Treasury can identify different factors for different situations to treat corporate obligations as stock, not debt, under section 385.24 Shay suggested that Treasury write a regulation to classify as equity any debt issued by an expatriated entity to a foreign affiliate to the extent that the debt was excessive based on a test of the expatriated entity's debt-equity ratio and the size of its interest deductions. I believe Shay's approach would work, but I suggest Treasury instead simply identify particular factors that, if satisfied, would automatically treat a corporate interest as stock. I think this factor approach aligns better with the delegation in section 385.25
For example, Treasury could treat obligations of a corporation as equity if (1) the obligations were issued in connection with an inversion in which its former shareholders retain a majority ownership of the corporation (or, if Treasury desired a broader factor, in connection with any specified corporate merger and acquisition transaction involving its shares); (2) the obligations were held by a related person (including a corporation) that is not subject to U.S. tax;26 (3) the corporation's debt-equity ratio substantially exceeds the average debt-equity ratio of its affiliated group; and (4) the corporation's interest deductions exceed 25 percent of its earnings before interest, taxes, depreciation, and amortization.27
Of these four factors, the first two relate to the holder of the instrument, and the second two relate to the issuer. In the first factor, we test how the holder came about acquiring the interest. In the second, we test whether the holder is related to the issuer (which is similar to the relationship factor suggested already in the statute).28 In the third and fourth, we test the financial condition of the issuer (which is suggested by one of the factors in the statute already, the debt-equity factor).
Congress expressly authorized Treasury to write "appropriate" regulations to treat an interest in a corporation as stock or debt in particular factual situations.
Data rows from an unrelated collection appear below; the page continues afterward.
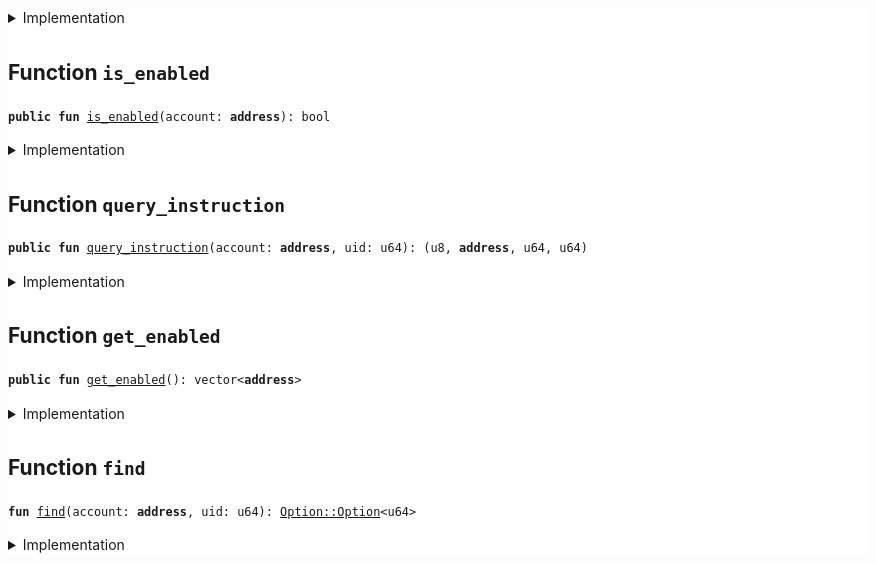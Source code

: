 

<details><summary>Implementation</summary></details>

<a name="0x1_AutoPay_is_enabled"></a>

## Function `is_enabled`



<pre><code><b>public</b> <b>fun</b> <a href="AutoPay.md#0x1_AutoPay_is_enabled">is_enabled</a>(account: <b>address</b>): bool
</code></pre>



<details><summary>Implementation</summary></details>

<a name="0x1_AutoPay_query_instruction"></a>

## Function `query_instruction`



<pre><code><b>public</b> <b>fun</b> <a href="AutoPay.md#0x1_AutoPay_query_instruction">query_instruction</a>(account: <b>address</b>, uid: u64): (u8, <b>address</b>, u64, u64)
</code></pre>



<details><summary>Implementation</summary></details>

<a name="0x1_AutoPay_get_enabled"></a>

## Function `get_enabled`



<pre><code><b>public</b> <b>fun</b> <a href="AutoPay.md#0x1_AutoPay_get_enabled">get_enabled</a>(): vector&lt;<b>address</b>&gt;
</code></pre>



<details><summary>Implementation</summary></details>

<a name="0x1_AutoPay_find"></a>

## Function `find`



<pre><code><b>fun</b> <a href="AutoPay.md#0x1_AutoPay_find">find</a>(account: <b>address</b>, uid: u64): <a href="../../../../../../../DPN/releases/artifacts/current/build/MoveStdlib/docs/Option.md#0x1_Option_Option">Option::Option</a>&lt;u64&gt;
</code></pre>



<details><summary>Implementation</summary></details>
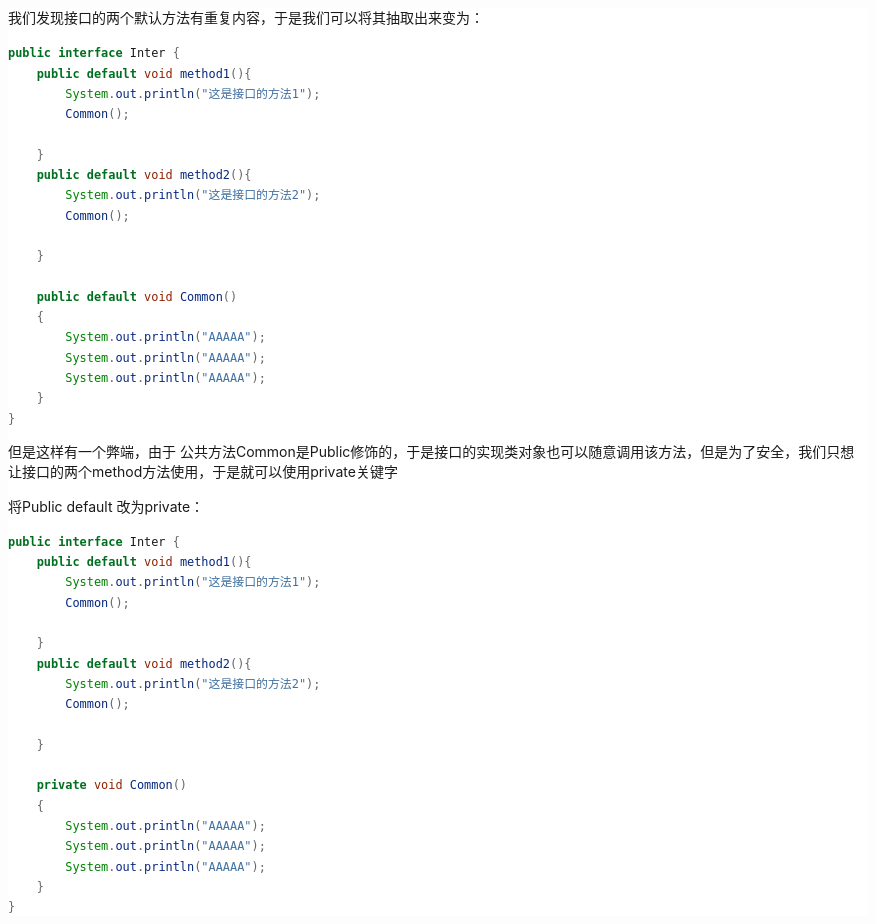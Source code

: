 我们发现接口的两个默认方法有重复内容，于是我们可以将其抽取出来变为：

```java
public interface Inter {
    public default void method1(){
        System.out.println("这是接口的方法1");
        Common();

    }
    public default void method2(){
        System.out.println("这是接口的方法2");
        Common();

    }

    public default void Common()
    {
        System.out.println("AAAAA");
        System.out.println("AAAAA");
        System.out.println("AAAAA");
    }
}
```



但是这样有一个弊端，由于 公共方法Common是Public修饰的，于是接口的实现类对象也可以随意调用该方法，但是为了安全，我们只想让接口的两个method方法使用，于是就可以使用private关键字



将Public default 改为private：

```java
public interface Inter {
    public default void method1(){
        System.out.println("这是接口的方法1");
        Common();

    }
    public default void method2(){
        System.out.println("这是接口的方法2");
        Common();

    }

    private void Common()
    {
        System.out.println("AAAAA");
        System.out.println("AAAAA");
        System.out.println("AAAAA");
    }
}
```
The courts will uphold Treasury's regulations unless they are (1) procedurally defective, (2) arbitrary or capricious, or (3) manifestly contrary to the statute. Let's take those limitations in order.29
First, on procedure, Treasury must satisfy the Administrative Procedure Act's notice and comment process. It might apply the new rules only to obligations issued after the date the new regulations are announced -- or to any interest accrued after that date if the relevant corporate M&A transaction occurred after a specified date. (Indeed, Treasury could apply the new rules to obligations issued after 1969, although as a policy matter, retroactive effective dates are disfavored.30)
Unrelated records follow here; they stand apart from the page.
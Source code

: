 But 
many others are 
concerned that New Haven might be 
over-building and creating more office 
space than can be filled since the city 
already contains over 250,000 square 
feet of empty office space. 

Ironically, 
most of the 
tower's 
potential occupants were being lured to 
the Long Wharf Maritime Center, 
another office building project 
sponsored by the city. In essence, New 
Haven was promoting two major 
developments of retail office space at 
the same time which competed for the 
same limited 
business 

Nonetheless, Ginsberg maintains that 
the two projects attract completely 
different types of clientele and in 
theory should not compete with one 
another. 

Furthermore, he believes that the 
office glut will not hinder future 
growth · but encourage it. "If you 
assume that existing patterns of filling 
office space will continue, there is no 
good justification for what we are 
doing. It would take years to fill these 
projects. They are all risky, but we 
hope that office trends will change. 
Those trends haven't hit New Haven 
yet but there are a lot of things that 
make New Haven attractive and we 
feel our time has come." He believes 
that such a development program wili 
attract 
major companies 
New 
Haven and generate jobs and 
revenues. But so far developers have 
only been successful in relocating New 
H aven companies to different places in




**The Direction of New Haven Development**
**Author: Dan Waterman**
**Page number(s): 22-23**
Second, Treasury must write regulations that are not arbitrary or capricious, which requires reasonableness.31 A regulation would violate that rule if Treasury "relied on factors which Congress has not intended it to consider, entirely failed to consider an important aspect of the problem, offered an explanation for its decision that runs counter to the evidence before the agency, or is so implausible that it could not be ascribed to a difference in view or the product of agency expertise."32
Congress delegated broad authority to Treasury to treat an interest in a corporation as stock or debt. It also gave Treasury wide latitude to identify factors to determine whether a corporation-shareholder relationship or a debtor-creditor relationship exists for a particular factual situtation. It did not rule out any factors to consider -- and it expressly authorized Treasury to add factors, as appropriate. My four factors, in combination, address a circumstance in which equity may, from a policy perspective, be improperly substituted for debt and, at a minimum, create an opportunity for abuse.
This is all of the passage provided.